The three portraits of Addison family members owned by the museum provide an intriguing picture of mid-eighteenth-century artistic patronage in Prince George's County, Maryland and document the history of the family for whom the Addison Gallery of American Art is named. This portrait by Gustavus Hesselius and two others were given to the Addison Gallery in 1944 by Elsie Cobb Little, Zaidee Cobb Bliss, daughters of Keturah Addison Cobb to whom the Addison is dedicated, and their cousin, Mary Addison Ingle. The three portraits represent members of one of Maryland's most prominent families in the eighteenth century. Colonel John Addison, the founding member of the family, had immigrated from England to Prince George's County in 1667. Through land grants, purchase, and marriage (in 1676-77 he married Rebecca Wilkinson who brought as dowry the extensive land holdings of her first husband Thomas Dent), John Addison amassed one of the most significant tracts of land in Maryland on the eastern side of the Anacostia River, across from the present-day city of Washington.

This portrait of an elder member of the Addison family is credited with assurance to Swedish-born Gustavus Hesselius (1682–1755). In question however is the identity of the sitter. Family history asserts that this is the first John Addison. However, Colonial John died during a trip to England in 1707, five years before Hesselius immigrated to Philadelphia.

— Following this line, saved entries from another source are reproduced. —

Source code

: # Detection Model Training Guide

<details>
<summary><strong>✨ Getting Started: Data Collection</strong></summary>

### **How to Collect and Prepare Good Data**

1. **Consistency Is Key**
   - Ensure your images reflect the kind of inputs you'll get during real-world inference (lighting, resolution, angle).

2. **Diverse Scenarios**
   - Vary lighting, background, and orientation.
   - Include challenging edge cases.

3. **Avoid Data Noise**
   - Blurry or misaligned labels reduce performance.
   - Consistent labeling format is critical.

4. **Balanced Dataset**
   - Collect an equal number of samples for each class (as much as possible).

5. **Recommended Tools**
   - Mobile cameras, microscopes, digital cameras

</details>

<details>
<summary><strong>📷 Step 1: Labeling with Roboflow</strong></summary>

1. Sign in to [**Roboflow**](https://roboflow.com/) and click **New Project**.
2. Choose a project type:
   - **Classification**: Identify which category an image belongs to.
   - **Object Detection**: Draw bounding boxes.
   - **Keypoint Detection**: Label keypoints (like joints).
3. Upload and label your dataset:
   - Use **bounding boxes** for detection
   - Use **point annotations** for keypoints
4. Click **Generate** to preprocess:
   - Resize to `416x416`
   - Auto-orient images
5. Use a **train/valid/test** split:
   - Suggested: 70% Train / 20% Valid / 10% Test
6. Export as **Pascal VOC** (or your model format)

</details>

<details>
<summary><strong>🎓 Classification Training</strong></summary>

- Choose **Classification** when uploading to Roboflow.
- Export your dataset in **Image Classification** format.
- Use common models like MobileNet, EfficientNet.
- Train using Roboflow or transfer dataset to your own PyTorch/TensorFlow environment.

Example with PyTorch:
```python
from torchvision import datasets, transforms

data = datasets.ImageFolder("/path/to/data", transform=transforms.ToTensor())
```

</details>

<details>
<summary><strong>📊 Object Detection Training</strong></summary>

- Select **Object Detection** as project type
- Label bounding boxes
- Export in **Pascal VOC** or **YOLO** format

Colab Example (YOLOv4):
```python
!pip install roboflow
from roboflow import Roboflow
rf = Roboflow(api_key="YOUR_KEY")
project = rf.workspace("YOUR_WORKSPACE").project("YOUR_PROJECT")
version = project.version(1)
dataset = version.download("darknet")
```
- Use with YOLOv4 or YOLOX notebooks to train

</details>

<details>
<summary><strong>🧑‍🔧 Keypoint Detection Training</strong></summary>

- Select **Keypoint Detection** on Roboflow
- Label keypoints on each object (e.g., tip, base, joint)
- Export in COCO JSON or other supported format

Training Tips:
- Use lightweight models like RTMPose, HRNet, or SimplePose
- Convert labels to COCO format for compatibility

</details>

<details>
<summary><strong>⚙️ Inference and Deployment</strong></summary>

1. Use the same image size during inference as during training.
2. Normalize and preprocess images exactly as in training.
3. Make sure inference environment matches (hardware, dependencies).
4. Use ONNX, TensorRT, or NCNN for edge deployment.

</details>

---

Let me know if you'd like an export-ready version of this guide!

Additionally, this designation is flawed, as colonial scholars of the 1940s argued, because the richly ornamented velvet coat and the cravat of the sitter did not come into fashion until the 1720s. It thus seems likely that the sitter, a man of middle age, is in fact John's son, Colonel Thomas Addison (1679–1727), who would have been in his forties during the years 1720–1728 when Gustavus Hesselius lived in Maryland. The Oxford-educated Thomas, like his father, was a member of the Council of Maryland, and a Colonel in the militia. Also like his father, through marriage he allied himself with other important Maryland families strengthening both his wealth and position. Indiscussing Hesselius and his portrait of Thomas Bordley [c. 1725, Maryland Historical Society] in light of the few Maryland portraits, historian Wayne Craven asserts "Unless additional works or documentation of portraits come to light, we can only conclude that Maryland was not a rich center for the creation of portraits before 1750." H so, this portrait of Thomas Addison becomes particularly rare. Its mere existence attests to the wealth and status of the Addison family in Maryland society of the early eighteenth century.